When farmers have been deceived by the cities, believe the food problem is their own, say that we must at all costs stop the importation of rice, and demand that government rice stocks be opened — when even the farmers begin to talk this way — we can only say that their delusions and stupidity have attained the zenith. Are they trying to bring about again that terrible past of plunder when our ancestors, in years of famine, had even their own stocks of rice taken from them as tax, and starved to death in shame? We must not be fooled by their demands to break out the stored rice. Even if you have to throw it in the gutter, don't give it to the city. This will be the best means of bringing about the shrinkage of the cities. Let the cities import food if they like. When in their dangerous tightrope act they run up against some unforeseen circumstance, it will be of NO concern to the farmers.

Why Feed the Hand that Pollutes?

"The farmers have a duty to provide the citizens (actually the cities) with food." This is the noble-sounding great cause that the city always brandishes, and the farmers believe it without question. This faith of the farmers is proof of what I meant previously when I said that the city (that is, the secondary and tertiary industries) changes a problem that completely controls its own destiny into one which controls that of the farmers, and through this deft trickery attempts to solve its food problem by sacrificing the farmers. And since this is blind faith, the farmers do not realize at all that this is a trick; the city coolly gives the farmers the responsibility for the food problem, and the farmers themselves take on this responsibility wholeheartedly. The city, in other words, has made the farmers believe blindly that supplying the cities with food is their duty.

A duty to feed the citizens (cities)? There is no such thing! I may be repeating myself, but this "duty" is nothing more than an artifice invented by the city — which cannot live even a day without robbing food from the farmers — to take that food; such an unwritten law has not, of course, always existed as a law of Nature. Did not Nature decree that we either gather or produce our own food?

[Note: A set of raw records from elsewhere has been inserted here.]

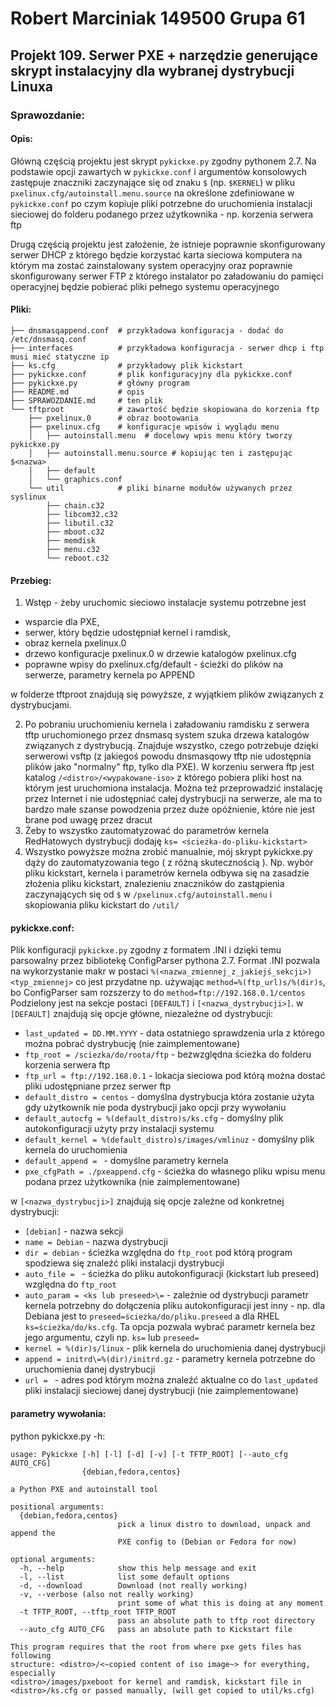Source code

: # Robert Marciniak 149500 Grupa 61 
## Projekt 109. Serwer PXE + narzędzie generujące skrypt instalacyjny dla wybranej dystrybucji Linuxa
### Sprawozdanie:
#### Opis:
Główną częścią projektu jest skrypt ```pykickxe.py``` zgodny  pythonem 2.7. Na podstawie opcji zawartych w ```pykickxe.conf``` i argumentów konsolowych
zastępuje znaczniki zaczynające się od znaku ```$``` (np. ```$KERNEL```) w pliku ```pxelinux.cfg/autoinstall.menu.source``` na określone zdefiniowane w 
```pykickxe.conf``` po czym kopiuje pliki potrzebne do uruchomienia instalacji sieciowej do folderu podanego przez użytkownika - np. korzenia serwera ftp

Drugą częścią projektu jest założenie, że istnieje poprawnie skonfigurowany serwer DHCP z którego będzie korzystać karta sieciowa komputera na którym ma
zostać zainstalowany system operacyjny oraz poprawnie skonfigurowany serwer FTP z którego instalator po załadowaniu do pamięci operacyjnej będzie pobierać
pliki pełnego systemu operacyjnego
#### Pliki:
```
├── dnsmasqappend.conf 	# przykładowa konfiguracja - dodać do /etc/dnsmasq.conf
├── interfaces   		# przykładowa konfiguracja - serwer dhcp i ftp musi mieć statyczne ip
├── ks.cfg   			# przykładowy plik kickstart
├── pykickxe.conf   	# plik konfiguracyjny dla pykickxe.conf
├── pykickxe.py   		# główny program
├── README.md   		# opis
├── SPRAWOZDANIE.md   	# ten plik
└── tftproot   			# zawartość będzie skopiowana do korzenia ftp
    ├── pxelinux.0   	# obraz bootowania
    ├── pxelinux.cfg   	# konfiguracje wpisów i wyglądu menu
    │   ├── autoinstall.menu  # docelowy wpis menu który tworzy pykickxe.py 
    │   ├── autoinstall.menu.source # kopiując ten i zastępując $<nazwa>
    │   ├── default   
    │   └── graphics.conf   
    └── util   			# pliki binarne modułów używanych przez syslinux
        ├── chain.c32   
        ├── libcom32.c32   
        ├── libutil.c32   
        ├── mboot.c32   
        ├── memdisk   
        ├── menu.c32   
        └── reboot.c32   
```

#### Przebieg:
1. Wstęp - żeby uruchomic sieciowo instalacje systemu potrzebne jest
  * wsparcie dla PXE,
  * serwer, który będzie udostępniał kernel i ramdisk,
  * obraz kernela pxelinux.0
  * drzewo konfiguracje pxelinux.0 w drzewie katalogów pxelinux.cfg
  * poprawne wpisy do pxelinux.cfg/default - ścieżki do plików na serwerze, parametry kernela po APPEND  

  w folderze tftproot znajdują się powyższe, z wyjątkiem plików związanych z dystrybucjami.  

2. Po pobraniu uruchomieniu kernela i załadowaniu ramdisku z serwera tftp uruchomionego przez dnsmasq system szuka drzewa katalogów związanych z dystrybucją.
  Znajduje wszystko, czego potrzebuje dzięki serwerowi vsftp (z jakiegoś powodu dnsmasqowy tftp nie udostępnia plików jako "normalny" ftp, tylko dla PXE).
  W korzeniu serwera ftp jest katalog ```/<distro>/<wypakowane-iso>``` z którego pobiera pliki host na którym jest uruchomiona instalacja. Można też przeprowadzić instalację przez Internet i nie udostępniać całej dystrybucji na serwerze, ale ma to bardzo małe szanse powodzenia przez duże opóźnienie, które nie jest brane pod uwagę przez dracut
3. Żeby to wszystko zautomatyzować do parametrów kernela RedHatowych dystrybucji dodaję ```ks= <ścieżka-do-pliku-kickstart>```
4. Wszystko powyższe można zrobić manualnie, mój skrypt pykickxe.py dąży do zautomatyzowania tego ( z różną skutecznością ). Np. wybór pliku kickstart, kernela i parametrów
  kernela odbywa się na zasadzie złożenia pliku kickstart, znalezieniu znaczników do zastąpienia zaczynających się od ```$``` w ```/pxelinux.cfg/autoinstall.menu``` i skopiowania pliku kickstart do ```/util/``` 


#### pykickxe.conf:
Plik konfiguracji ```pykickxe.py``` zgodny z formatem .INI i dzięki temu parsowalny przez bibliotekę ConfigParser pythona 2.7.
Format .INI pozwala na wykorzystanie makr w postaci ```%(<nazwa_zmiennej_z_jakiejś_sekcji>)<typ_zmiennej>``` co jest przydatne np. używając
```method=%(ftp_url)s/%(dir)s```, bo ConfigParser sam rozszerzy to do ```method=ftp://192.168.0.1/centos```
Podzielony jest na sekcje postaci ```[DEFAULT]``` i ```[<nazwa_dystrybucji>]```.
w ```[DEFAULT]``` znajdują się opcje główne, niezależne od dystrybucji:

* ```last_updated = DD.MM.YYYY``` - data ostatniego sprawdzenia urla z którego można pobrać dystrybucję (nie zaimplementowane)
* ```ftp_root = /sciezka/do/roota/ftp``` - bezwzględna ścieżka do folderu korzenia serwera ftp
* ```ftp_url = ftp://192.168.0.1``` - lokacja sieciowa pod którą można dostać pliki udostępniane przez serwer ftp
* ```default_distro = centos``` - domyślna dystrybucja która zostanie użyta gdy użytkownik nie poda dystrybucji jako opcji przy wywołaniu
* ```default_autocfg = %(default_distro)s/ks.cfg``` - domyślny plik autokonfiguracji użyty przy instalacji systemu
* ```default_kernel = %(default_distro)s/images/vmlinuz``` - domyślny plik kernela do uruchomienia
* ```default_append = ``` - domyślne parametry kernela 
* ```pxe_cfgPath = ./pxeappend.cfg``` - ścieżka do własnego pliku wpisu menu podana przez użytkownika (nie zaimplementowane)


w ```[<nazwa_dystrybucji>]``` znajdują się opcje zależne od konkretnej dystrybucji:

* ```[debian]``` - nazwa sekcji
* ```name = Debian``` - nazwa dystrybucji
* ```dir = debian``` - ścieżka względna do ```ftp_root``` pod którą program spodziewa się znaleźć pliki instalacji dystrybucji
* ```auto_file = ``` - ścieżka do pliku autokonfiguracji (kickstart lub preseed) względna do ```ftp_root```
* ```auto_param = <ks lub preseed>\=``` - zależnie od dystrybucji parametr kernela potrzebny do dołączenia pliku autokonfiguracji jest inny - np. dla Debiana jest to ```preseed=ścieżka/do/pliku.preseed``` a dla RHEL ```ks=ścieżka/do/ks.cfg```. Ta opcja pozwala wybrać parametr kernela bez jego argumentu, czyli np. ```ks=``` lub ```preseed=```
* ```kernel = %(dir)s/linux``` - plik kernela do uruchomienia danej dystrybucji
* ```append = initrd\=%(dir)/initrd.gz``` - parametry kernela potrzebne do uruchomienia danej dystrybucji
* ```url = ``` - adres pod którym można znaleźć aktualne co do ```last_updated``` pliki instalacji sieciowej danej dystrybucji  (nie zaimplementowane)

#### parametry wywołania:
python pykickxe.py -h:
```
usage: Pykickxe [-h] [-l] [-d] [-v] [-t TFTP_ROOT] [--auto_cfg AUTO_CFG]
                {debian,fedora,centos}

a Python PXE and autoinstall tool

positional arguments:
  {debian,fedora,centos}
                        pick a linux distro to download, unpack and append the
                        PXE config to (Debian or Fedora for now)

optional arguments:
  -h, --help            show this help message and exit
  -l, --list            list some default options
  -d, --download        Download (not really working)
  -v, --verbose (also not really working)
                        print some of what this is doing at any moment
  -t TFTP_ROOT, --tftp_root TFTP_ROOT
                        pass an absolute path to tftp root directory
  --auto_cfg AUTO_CFG   pass an absolute path to Kickstart file

This program requires that the root from where pxe gets files has following
structure: <distro>/<~copied content of iso image~> for everything, especially
<distro>/images/pxeboot for kernel and ramdisk, kickstart file in
<distro>/ks.cfg or passed manually, (will get copied to util/ks.cfg)
```
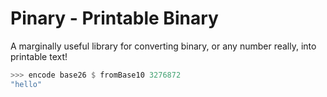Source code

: # Pinary - Printable Binary

A marginally useful library for converting binary, or any number really, into 
printable text!

```haskell
>>> encode base26 $ fromBase10 3276872
"hello"
```
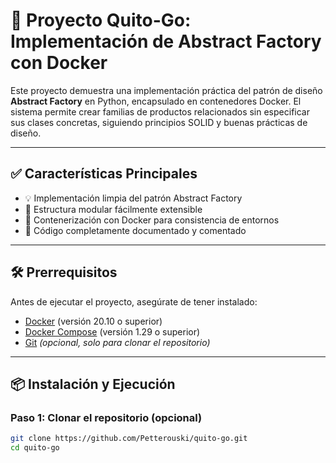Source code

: # 🚀 Proyecto Quito-Go: Implementación de Abstract Factory con Docker

Este proyecto demuestra una implementación práctica del patrón de diseño **Abstract Factory** en Python, encapsulado en contenedores Docker. El sistema permite crear familias de productos relacionados sin especificar sus clases concretas, siguiendo principios SOLID y buenas prácticas de diseño.

---

## ✅ Características Principales

- 💡 Implementación limpia del patrón Abstract Factory  
- 🔧 Estructura modular fácilmente extensible  
- 🐳 Contenerización con Docker para consistencia de entornos   
- 📝 Código completamente documentado y comentado  

---

## 🛠️ Prerrequisitos

Antes de ejecutar el proyecto, asegúrate de tener instalado:

- [Docker](https://www.docker.com/ ) (versión 20.10 o superior)
- [Docker Compose](https://docs.docker.com/compose/ ) (versión 1.29 o superior)
- [Git](https://git-scm.com/ ) *(opcional, solo para clonar el repositorio)*

---

## 📦 Instalación y Ejecución

### Paso 1: Clonar el repositorio (opcional)

```bash
git clone https://github.com/Petterouski/quito-go.git 
cd quito-go
```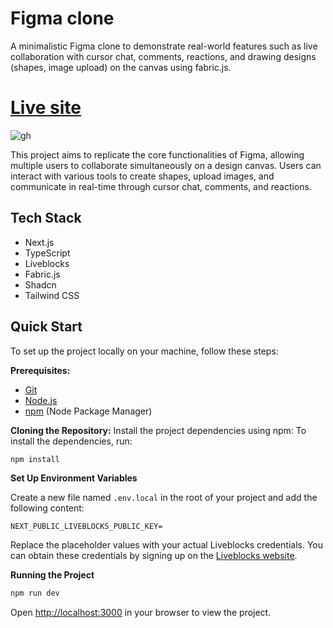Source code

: # Figma clone

A minimalistic Figma clone to demonstrate real-world features such as live collaboration with cursor chat, comments, reactions, and drawing designs (shapes, image upload) on the canvas using fabric.js.

# [Live site](https://tshirt.allanalton.com/)

![gh](https://github.com/alton47/Figma-clone/assets/79355369/2e6c98ce-21fa-4bf3-810f-76a2f5a96b90)

This project aims to replicate the core functionalities of Figma, allowing multiple users to collaborate simultaneously on a design canvas. Users can interact with various tools to create shapes, upload images, and communicate in real-time through cursor chat, comments, and reactions.

## Tech Stack

- Next.js
- TypeScript
- Liveblocks
- Fabric.js
- Shadcn
- Tailwind CSS

## Quick Start

To set up the project locally on your machine, follow these steps:

**Prerequisites:**

- [Git](https://git-scm.com/)
- [Node.js](https://nodejs.org/en)
- [npm](https://www.npmjs.com/) (Node Package Manager)

**Cloning the Repository:**
Install the project dependencies using npm:
To install the dependencies, run:

```bash
npm install
```

**Set Up Environment Variables**

Create a new file named `.env.local` in the root of your project and add the following content:

```env
NEXT_PUBLIC_LIVEBLOCKS_PUBLIC_KEY=
```

Replace the placeholder values with your actual Liveblocks credentials. You can obtain these credentials by signing up on the [Liveblocks website](https://liveblocks.io).

**Running the Project**

```bash
npm run dev
```

Open [http://localhost:3000](http://localhost:3000) in your browser to view the project.
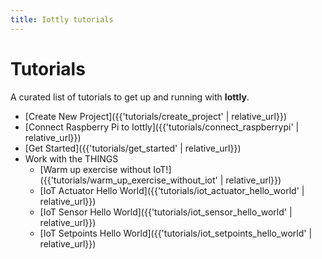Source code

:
```yaml
---
title: Iottly tutorials
---
```


# Tutorials 

A curated list of tutorials to get up and running with __Iottly__.

- [Create New Project]({{'tutorials/create_project' | relative_url}})
- [Connect Raspberry Pi to Iottly]({{'tutorials/connect_raspberrypi' | relative_url}})
- [Get Started]({{'tutorials/get_started' | relative_url}})
- Work with the THINGS
  - [Warm up exercise without IoT!]({{'tutorials/warm_up_exercise_without_iot' | relative_url}})
  - [IoT Actuator Hello World]({{'tutorials/iot_actuator_hello_world' | relative_url}})
  - [IoT Sensor Hello World]({{'tutorials/iot_sensor_hello_world' | relative_url}})
  - [IoT Setpoints Hello World]({{'tutorials/iot_setpoints_hello_world' | relative_url}})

We must not be deceived. Though you farmers believe from the bottom of your hearts that "agriculture is a sacred profession," that is but a belief brought about as a result of your having fallen prey to the city's plundering stratagems, and is no different from before when, controlled by the slogan "Japan is the nation of the gods," young men from the farms gave their lives for the state.

Farmers! When you believe that "farming is the sacred profession," [16] when you fall for the idea that "the farmers have a duty to supply food to the citizens," when, with sweat on your brow and mud on your hands, you are put on the run by your machines in order to answer to the demand for great quantities of food, you are preserving and promoting the "evils of the city" that I outlined in Chapter II.

That which you nourish by working your fingers to the bone is none other than the source of all pollution, the root of all evil, that is, the city dwellers, the prodigal sons. In view of this situation, the "sacred profession" in which you believe is actually an evil that nourishes evil. We must immediately root it out.

If we do not eradicate this evil, there will soon be no hope for us. There is absolutely no reason why you must expose yourself to dangerous agricultural chemicals, suffer under onerous debts, and work yourself into the ground in order to feed the likes of those who make cigarettes, food additives, cars, and jet planes, thus spreading pollution all over the place; those who make guns, bullets, nuclear weapons, and preparations for murder; the people who force needless governmental services onto us; or people like singers, dancers, and athletes who make their living by exciting others.

I will say it once again: Don't answer their demands for great supplies of food! A shortage of the staple food, rice, is an excellent opportunity for us. If the city people do not have enough to eat they will realize their error, and this will engender the shrinkage of the cities, which will in turn bring about the amelioration of the city's evils. This is what Ando Shoeki meant when he said, "The idle and gluttonous should simply be punished by death."